Try isolating the calculations that go wrong, put in some test
printouts and show us exactly what blows up. Also include
kernel/compiler/libc/libm version.

--
   O__  ---- Peter Dalgaard             Blegdamsvej 3  
  c/ /'_ --- Dept. of Biostatistics     2200 Cph. N  
 (*) \(*) -- University of Copenhagen   Denmark      Ph: (+45) 35327918

 
 
 

IEEE FP and Linux

Post by Rene van Paasse » Thu, 17 Oct 1996 04:00:00



> Hi guys!

> I have a little problem, I already posted a while ago in this group but
> never got any answers. Here it is: I'm porting a unix application from
> Solaris to Linux. Everything works fine (the application is a superset
> of prolog) but for one thing.  Every single time I try to do floating
> point operation it crashes with an exception, the operation being
> "denormalized". This property of floating point number does not appear
> on the solaris (sparc architecture). I can find the flags to mask this
> ieee exception, but when I do so, the program does not work anymore
> (looks like comparsion of floating point fail miserably, returning wrong
> results). Anyway, the application is ported to win NT and runs
> perfectly, so it is not a hardware specific problem. So my questions:
> 1) What does it mean to be denormalized ?
> 2) How can I fix a "denormalized floating point" ?
> 3) What mask am I supposed  to use ?
> 4) Are there special compilation flags that I should pass to gcc to get
> a correct behavior ?
> 5) What is going on ?

Hi Laurent,

That's little to go on, but here are a few steps

        1 compile with gcc -g , to get debugging information
        2 run with gdb <your-program-here>
          and just type 'run' to the gdb prompt.

I did plenty of compilation on SUN-OS, both with cc and gcc, and it
always surprised me how permissive cc really is. To find a lot of errors
and mistakes in the compilation stage, just try: gcc -Wall

Floating point numbers have a part for the mantissa, the number like
0.4553221232 or something, in a computer it is of course in binary, and
for the exponent, +12 or something like that. Let's do the example in
decimal for the sake of argument. If you had ten places for the number,
then a number like 0.0000045532+17 would be the denormalized version of
0.4553221232+12 .You see you lose precision.

Of course, your floating point unit is not making up denormalized fp
numbers for fun. My guess is that your denormalized fp number comes from
using a non-initialised variable (the easiest case to check with gcc),
accidentally overwriting (part of) your floating point variable or using
something that is not a floating point at all.

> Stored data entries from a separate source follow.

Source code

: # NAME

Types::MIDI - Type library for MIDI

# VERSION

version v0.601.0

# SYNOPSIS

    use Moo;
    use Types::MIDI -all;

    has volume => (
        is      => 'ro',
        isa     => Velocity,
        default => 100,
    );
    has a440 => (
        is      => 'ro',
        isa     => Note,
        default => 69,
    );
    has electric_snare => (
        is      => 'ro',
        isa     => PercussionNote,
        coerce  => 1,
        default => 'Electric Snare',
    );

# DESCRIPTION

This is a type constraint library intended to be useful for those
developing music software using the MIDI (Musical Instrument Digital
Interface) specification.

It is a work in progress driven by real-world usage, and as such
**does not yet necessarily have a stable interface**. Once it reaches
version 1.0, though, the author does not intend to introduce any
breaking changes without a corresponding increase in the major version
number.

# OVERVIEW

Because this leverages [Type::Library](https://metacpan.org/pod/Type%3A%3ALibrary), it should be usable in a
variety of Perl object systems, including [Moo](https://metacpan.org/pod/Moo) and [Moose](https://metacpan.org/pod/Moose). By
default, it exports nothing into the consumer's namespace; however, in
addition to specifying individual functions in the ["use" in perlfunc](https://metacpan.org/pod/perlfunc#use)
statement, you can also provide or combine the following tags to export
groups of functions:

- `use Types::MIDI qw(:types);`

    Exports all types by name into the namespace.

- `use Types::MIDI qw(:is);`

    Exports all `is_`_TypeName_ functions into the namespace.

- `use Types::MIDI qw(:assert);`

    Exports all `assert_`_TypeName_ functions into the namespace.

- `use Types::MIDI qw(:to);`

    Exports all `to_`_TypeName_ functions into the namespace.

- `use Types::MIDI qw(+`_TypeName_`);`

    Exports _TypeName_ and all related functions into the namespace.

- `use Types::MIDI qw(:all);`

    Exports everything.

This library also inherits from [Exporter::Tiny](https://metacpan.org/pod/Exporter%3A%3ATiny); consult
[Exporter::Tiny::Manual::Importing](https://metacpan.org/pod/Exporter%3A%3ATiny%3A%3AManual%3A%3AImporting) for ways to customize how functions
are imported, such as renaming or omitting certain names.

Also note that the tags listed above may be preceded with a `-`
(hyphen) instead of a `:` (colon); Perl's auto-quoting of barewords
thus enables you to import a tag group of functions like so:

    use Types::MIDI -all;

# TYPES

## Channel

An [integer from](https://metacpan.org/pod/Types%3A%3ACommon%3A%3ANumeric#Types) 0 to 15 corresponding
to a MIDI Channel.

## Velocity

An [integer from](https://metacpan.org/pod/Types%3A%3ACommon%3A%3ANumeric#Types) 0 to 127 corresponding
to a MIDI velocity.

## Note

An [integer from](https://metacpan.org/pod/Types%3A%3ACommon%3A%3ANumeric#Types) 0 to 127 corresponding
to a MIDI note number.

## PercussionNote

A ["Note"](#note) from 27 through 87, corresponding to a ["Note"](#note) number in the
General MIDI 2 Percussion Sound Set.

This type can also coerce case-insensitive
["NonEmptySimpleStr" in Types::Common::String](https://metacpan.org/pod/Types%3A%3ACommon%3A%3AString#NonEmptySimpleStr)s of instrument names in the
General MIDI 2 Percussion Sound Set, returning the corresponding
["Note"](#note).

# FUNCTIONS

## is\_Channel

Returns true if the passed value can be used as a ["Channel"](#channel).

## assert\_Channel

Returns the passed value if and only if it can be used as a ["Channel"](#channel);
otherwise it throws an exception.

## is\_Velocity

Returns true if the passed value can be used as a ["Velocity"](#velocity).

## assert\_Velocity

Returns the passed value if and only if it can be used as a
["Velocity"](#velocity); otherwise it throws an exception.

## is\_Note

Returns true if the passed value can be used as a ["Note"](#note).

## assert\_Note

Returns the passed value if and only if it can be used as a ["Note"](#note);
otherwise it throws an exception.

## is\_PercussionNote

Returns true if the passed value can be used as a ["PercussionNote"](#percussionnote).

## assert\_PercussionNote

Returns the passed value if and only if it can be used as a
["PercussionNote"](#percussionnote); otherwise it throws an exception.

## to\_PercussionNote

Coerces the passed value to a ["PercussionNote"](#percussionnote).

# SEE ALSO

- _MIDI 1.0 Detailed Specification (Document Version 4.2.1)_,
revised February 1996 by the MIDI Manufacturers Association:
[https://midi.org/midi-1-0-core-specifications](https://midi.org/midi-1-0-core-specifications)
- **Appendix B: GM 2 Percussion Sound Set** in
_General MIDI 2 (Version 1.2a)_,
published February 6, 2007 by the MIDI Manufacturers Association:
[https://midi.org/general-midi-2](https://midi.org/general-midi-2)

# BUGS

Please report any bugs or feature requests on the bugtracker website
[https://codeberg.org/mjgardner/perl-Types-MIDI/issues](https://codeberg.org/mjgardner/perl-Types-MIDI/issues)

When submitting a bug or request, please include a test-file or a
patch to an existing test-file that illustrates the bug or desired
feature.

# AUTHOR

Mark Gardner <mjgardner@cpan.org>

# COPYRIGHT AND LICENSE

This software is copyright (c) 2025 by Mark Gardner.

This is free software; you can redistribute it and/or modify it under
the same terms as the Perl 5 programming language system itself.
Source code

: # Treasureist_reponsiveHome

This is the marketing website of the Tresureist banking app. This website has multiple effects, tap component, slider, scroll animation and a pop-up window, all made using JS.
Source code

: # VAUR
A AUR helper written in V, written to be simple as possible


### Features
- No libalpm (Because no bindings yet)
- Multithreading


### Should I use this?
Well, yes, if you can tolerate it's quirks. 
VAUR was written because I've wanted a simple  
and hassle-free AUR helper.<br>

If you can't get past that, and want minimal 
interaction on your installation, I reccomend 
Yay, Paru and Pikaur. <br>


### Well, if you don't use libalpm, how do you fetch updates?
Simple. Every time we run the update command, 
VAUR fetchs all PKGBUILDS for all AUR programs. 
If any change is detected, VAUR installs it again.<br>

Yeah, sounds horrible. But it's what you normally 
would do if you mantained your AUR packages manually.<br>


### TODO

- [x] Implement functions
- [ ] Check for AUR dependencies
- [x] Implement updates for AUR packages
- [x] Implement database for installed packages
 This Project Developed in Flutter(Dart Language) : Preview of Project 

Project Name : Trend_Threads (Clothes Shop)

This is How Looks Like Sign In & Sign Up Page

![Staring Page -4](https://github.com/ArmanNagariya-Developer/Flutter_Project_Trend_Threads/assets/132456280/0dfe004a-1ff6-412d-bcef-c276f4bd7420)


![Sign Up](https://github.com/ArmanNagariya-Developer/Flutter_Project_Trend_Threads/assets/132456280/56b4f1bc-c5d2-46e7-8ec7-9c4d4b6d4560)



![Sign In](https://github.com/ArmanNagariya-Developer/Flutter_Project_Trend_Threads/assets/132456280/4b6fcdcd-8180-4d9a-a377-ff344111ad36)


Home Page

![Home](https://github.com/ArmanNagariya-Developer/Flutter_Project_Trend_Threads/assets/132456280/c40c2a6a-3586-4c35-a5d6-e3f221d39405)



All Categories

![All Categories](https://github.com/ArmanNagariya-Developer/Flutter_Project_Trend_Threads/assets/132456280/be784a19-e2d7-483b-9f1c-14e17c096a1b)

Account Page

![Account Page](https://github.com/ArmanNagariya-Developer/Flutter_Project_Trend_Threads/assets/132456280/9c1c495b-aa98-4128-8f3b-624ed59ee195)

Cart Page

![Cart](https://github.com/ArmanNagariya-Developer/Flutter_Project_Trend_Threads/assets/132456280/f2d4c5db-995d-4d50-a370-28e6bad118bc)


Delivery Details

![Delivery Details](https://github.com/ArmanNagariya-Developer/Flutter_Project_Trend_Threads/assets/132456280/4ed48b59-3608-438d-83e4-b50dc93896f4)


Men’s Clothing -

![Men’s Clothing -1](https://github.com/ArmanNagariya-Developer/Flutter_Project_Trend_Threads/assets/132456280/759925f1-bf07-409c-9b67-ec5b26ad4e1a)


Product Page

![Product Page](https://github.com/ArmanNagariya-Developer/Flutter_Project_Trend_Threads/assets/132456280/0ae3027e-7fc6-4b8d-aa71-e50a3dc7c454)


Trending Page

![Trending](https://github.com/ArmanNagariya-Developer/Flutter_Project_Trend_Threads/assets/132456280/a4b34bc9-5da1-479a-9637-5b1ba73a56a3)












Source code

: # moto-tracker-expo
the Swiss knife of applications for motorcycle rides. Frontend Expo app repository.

In other words, maybe you just encountered a bug in your program.

Hope this helps,

        Rene

--
Paper towels for aliens (min. 3 arms):         LOADING
----------------------------------|   pull out both knobs and turn

Department of Automation          |   Kimberly-Clark Ltd
Technical University of Denmark   |   disposable paper products

 
 
 

IEEE FP and Linux

Post by Laurent Miche » Thu, 17 Oct 1996 04:00:00


Hi guys!

I have a little problem, I already posted a while ago in this group but
never got any answers. Here it is: I'm porting a unix application from
Solaris to Linux. Everything works fine (the application is a superset
of prolog) but for one thing.  Every single time I try to do floating
point operation it crashes with an exception, the operation being
"denormalized". This property of floating point number does not appear
on the solaris (sparc architecture). I can find the flags to mask this
ieee exception, but when I do so, the program does not work anymore
(looks like comparsion of floating point fail miserably, returning wrong
results). Anyway, the application is ported to win NT and runs
perfectly, so it is not a hardware specific problem. So my questions:
1) What does it mean to be denormalized ?
2) How can I fix a "denormalized floating point" ?
3) What mask am I supposed  to use ?
4) Are there special compilation flags that I should pass to gcc to get
a correct behavior ?
5) What is going on ?

Any help, pointers, comments, reference, would be greatly appreciated.
Note that Linux is the only unix that does not run.... and the point of
this porting is to show which OS are reasonable for getting some real
work done. It is really sad that the NT port goes through while Linux
stays behind. I'd really like to get it working. For the record, I'm
running gcc 2.7.2 on a Linux 2.0.22 system with the latest stable libc
and other libs (libc is 3.5.something) I upgraded a couple of times my
libc with no success. I read about glibc but I've also seen posts from
people having difficulty getting it to compile.....

--

        - Laurent

 
 
 

IEEE FP and Linux

Post by Paul Caprio » Thu, 17 Oct 1996 04:00:00




Quote:>I have a little problem, I already posted a while ago in this group but
>never got any answers. Here it is: I'm porting a unix application from
>Solaris to Linux. Everything works fine (the application is a superset
>of prolog) but for one thing.  Every single time I try to do floating
>point operation it crashes with an exception, the operation being
>"denormalized".
>1) What does it mean to be denormalized ?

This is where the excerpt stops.